The Academic Development & Diversity Team are leading on a number of workstreams to help eradicate the degree awarding gap, as follows:
#DecolHallam: Belonging, inclusion and Equity
- Student as partner collaboration
- Working with the Student Union, this project works with paid student partners to research and recommend action through dialogue about historical, cultural and materials ways to decolonise the curriculum.
- Working from the perspective of Hallam Values to create principled spaces for all students and staff to create inclusive and equitable curriculum experiences where everyone belongs.
Visit our #DecolHallam project page for more details.
Supporting Minoritised Student Groups (SMSG)
A crucial factor in helping to eradicate the degree awarding gap, is to develop ways that students from racially minoritised backgrounds can experience belonging and thrive during their experience at Hallam.

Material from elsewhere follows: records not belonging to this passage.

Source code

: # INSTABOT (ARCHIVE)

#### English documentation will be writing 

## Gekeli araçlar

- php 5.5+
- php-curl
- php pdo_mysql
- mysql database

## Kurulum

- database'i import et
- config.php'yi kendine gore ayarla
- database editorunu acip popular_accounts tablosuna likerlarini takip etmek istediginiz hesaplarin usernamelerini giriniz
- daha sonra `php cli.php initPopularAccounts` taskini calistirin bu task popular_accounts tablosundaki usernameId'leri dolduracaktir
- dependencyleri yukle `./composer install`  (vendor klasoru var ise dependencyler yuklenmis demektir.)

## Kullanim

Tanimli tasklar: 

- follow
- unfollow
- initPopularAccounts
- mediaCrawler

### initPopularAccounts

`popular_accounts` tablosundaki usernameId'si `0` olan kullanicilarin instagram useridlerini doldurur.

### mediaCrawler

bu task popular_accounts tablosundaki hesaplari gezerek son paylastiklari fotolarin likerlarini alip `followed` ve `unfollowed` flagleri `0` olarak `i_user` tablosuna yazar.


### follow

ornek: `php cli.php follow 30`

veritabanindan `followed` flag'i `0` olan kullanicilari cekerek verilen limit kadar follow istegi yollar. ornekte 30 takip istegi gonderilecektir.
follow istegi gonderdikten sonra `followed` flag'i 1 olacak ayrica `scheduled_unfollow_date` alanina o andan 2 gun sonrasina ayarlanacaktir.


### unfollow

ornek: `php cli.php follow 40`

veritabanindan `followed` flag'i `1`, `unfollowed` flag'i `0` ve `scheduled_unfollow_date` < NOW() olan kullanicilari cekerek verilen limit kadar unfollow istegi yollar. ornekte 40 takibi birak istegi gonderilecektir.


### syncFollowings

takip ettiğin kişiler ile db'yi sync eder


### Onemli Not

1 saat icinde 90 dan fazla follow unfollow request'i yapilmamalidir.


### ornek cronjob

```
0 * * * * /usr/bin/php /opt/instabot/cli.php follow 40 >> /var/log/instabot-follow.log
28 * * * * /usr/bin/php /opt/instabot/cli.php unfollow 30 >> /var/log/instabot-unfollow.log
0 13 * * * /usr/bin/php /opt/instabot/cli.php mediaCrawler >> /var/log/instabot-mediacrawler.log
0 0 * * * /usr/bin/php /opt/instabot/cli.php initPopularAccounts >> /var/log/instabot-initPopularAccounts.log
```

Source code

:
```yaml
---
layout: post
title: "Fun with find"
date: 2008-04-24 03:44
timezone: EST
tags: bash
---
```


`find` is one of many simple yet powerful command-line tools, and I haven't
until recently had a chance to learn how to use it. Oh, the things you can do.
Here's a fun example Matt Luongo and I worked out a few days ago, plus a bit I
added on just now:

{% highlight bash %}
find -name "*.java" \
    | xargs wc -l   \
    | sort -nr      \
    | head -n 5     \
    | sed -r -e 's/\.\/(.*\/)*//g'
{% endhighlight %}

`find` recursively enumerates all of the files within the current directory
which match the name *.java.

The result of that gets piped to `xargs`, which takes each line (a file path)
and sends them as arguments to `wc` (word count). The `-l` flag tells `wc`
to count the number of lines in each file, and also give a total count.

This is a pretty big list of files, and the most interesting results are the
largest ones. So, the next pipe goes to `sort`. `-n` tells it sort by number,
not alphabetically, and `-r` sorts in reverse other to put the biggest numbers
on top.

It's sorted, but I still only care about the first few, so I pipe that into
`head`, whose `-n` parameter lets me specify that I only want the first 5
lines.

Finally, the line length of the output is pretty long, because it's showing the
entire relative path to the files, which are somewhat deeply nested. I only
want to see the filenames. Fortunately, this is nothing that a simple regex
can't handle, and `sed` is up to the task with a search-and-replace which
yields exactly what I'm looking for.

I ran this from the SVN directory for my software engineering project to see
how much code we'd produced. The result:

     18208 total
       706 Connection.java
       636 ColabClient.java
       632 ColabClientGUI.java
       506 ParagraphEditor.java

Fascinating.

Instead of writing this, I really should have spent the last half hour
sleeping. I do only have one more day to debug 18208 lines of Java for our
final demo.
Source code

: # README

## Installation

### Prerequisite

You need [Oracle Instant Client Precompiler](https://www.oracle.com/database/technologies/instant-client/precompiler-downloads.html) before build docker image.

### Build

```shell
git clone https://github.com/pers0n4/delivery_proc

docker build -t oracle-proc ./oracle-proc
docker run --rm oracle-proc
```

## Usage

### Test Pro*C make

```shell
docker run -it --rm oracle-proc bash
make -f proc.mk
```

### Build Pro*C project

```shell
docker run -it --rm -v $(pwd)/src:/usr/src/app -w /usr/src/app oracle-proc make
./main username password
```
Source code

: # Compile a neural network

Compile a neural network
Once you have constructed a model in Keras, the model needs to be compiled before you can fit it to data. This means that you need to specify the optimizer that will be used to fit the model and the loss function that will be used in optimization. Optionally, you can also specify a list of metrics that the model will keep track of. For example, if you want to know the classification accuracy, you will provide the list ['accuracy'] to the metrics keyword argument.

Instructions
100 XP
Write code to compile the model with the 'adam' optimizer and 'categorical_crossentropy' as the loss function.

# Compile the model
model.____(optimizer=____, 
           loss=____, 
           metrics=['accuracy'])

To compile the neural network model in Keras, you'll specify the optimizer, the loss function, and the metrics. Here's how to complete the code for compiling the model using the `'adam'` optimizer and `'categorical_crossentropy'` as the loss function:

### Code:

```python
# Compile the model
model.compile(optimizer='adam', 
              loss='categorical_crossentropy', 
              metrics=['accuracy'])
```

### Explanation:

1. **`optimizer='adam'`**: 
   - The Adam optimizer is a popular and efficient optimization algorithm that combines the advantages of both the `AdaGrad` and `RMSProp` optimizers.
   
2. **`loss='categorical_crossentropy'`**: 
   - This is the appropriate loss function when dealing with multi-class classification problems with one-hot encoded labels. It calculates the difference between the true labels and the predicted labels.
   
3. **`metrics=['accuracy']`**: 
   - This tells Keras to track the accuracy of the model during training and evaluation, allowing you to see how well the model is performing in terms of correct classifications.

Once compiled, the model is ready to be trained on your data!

The Academic Development and Diversity team has launched a new programme called ‘Supporting Minoritised Student Groups’ (SMSG) to support College departments and the Doctoral School to develop new or sustain ongoing groups. In doing so, SMSG helps to create a community where racially minoritised students do not feel like the outsider, experience discrimination, and have a space where peers can support each other so they feel included.
- In Conversation: creating a minoritised student support group – a short podcast showcasing our academic colleagues’ experience of delivering teaching and learning, challenging the digital void, providing practical solutions and sharing best practice.
- To find out more about the experience of the Nursing and Midwifery department, take a look at Sheffield Hallam University Nursing and Midwifery Minoritised group: the experiences of black student nurses, past and present.
- Listen to the Council of Deans’ interview with Hallam’s Ifrah Salih, where she discusses her support programme for students and staff from BAME backgrounds.
- Listen to this Radio Sheffield interview with Hallam staff and students, discussing the experiences of racially minoritised individuals when they are exposed to racial incidents and racism burnout. (Starts 1 hr 15 minutes into the recording).
Equity Accomplice Programme
The suite aims to enhance the equity and outcomes for racially minoritised students, support individuals to recognise and utilise their power, to foster and model solidarity for students, explore ways of continually fostering inclusive and equitable learning encounters wherever they take place.
As 70 % of our students would be identified as being from an underrepresented student group within universities, its essential that we work hard to assure that everyone can feel they belong at Sheffield Hallam. We know that students who are from a racially minoritised communities can experience discrimination, made to feel othered and that this can happen on and off campus. This simple way of starting the conversation about race equity and inclusion through the production of a suite of workshops titled ‘Equity Accomplice’, which supports staff and external stakeholders in developing their awareness of race equity to enhance outcomes for minoritised students.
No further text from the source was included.